Provided records.
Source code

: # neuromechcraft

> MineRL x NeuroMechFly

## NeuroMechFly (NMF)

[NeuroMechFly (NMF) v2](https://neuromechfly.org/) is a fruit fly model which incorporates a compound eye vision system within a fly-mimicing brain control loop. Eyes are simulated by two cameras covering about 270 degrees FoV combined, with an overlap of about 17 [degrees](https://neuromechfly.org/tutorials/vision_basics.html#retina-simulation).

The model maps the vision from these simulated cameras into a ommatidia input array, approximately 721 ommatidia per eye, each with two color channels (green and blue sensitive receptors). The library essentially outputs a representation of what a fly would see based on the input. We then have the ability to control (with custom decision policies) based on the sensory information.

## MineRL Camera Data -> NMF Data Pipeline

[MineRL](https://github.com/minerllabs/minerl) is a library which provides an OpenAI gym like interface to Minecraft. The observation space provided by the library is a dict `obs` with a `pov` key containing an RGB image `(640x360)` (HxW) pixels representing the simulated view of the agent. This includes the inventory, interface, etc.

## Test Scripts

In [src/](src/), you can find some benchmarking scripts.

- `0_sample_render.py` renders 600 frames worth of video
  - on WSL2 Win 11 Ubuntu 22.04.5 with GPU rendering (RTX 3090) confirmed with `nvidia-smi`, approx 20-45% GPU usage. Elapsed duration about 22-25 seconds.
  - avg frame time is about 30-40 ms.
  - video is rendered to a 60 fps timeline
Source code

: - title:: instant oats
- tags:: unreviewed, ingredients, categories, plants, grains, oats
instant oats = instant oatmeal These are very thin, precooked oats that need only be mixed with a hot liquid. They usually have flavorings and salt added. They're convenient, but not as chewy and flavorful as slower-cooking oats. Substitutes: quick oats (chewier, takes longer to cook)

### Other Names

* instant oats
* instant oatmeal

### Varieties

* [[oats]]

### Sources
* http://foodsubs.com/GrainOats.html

Prompt. Work through the records line by line and tally those holding "have". Reply with the number alone.

Completed exercise. 2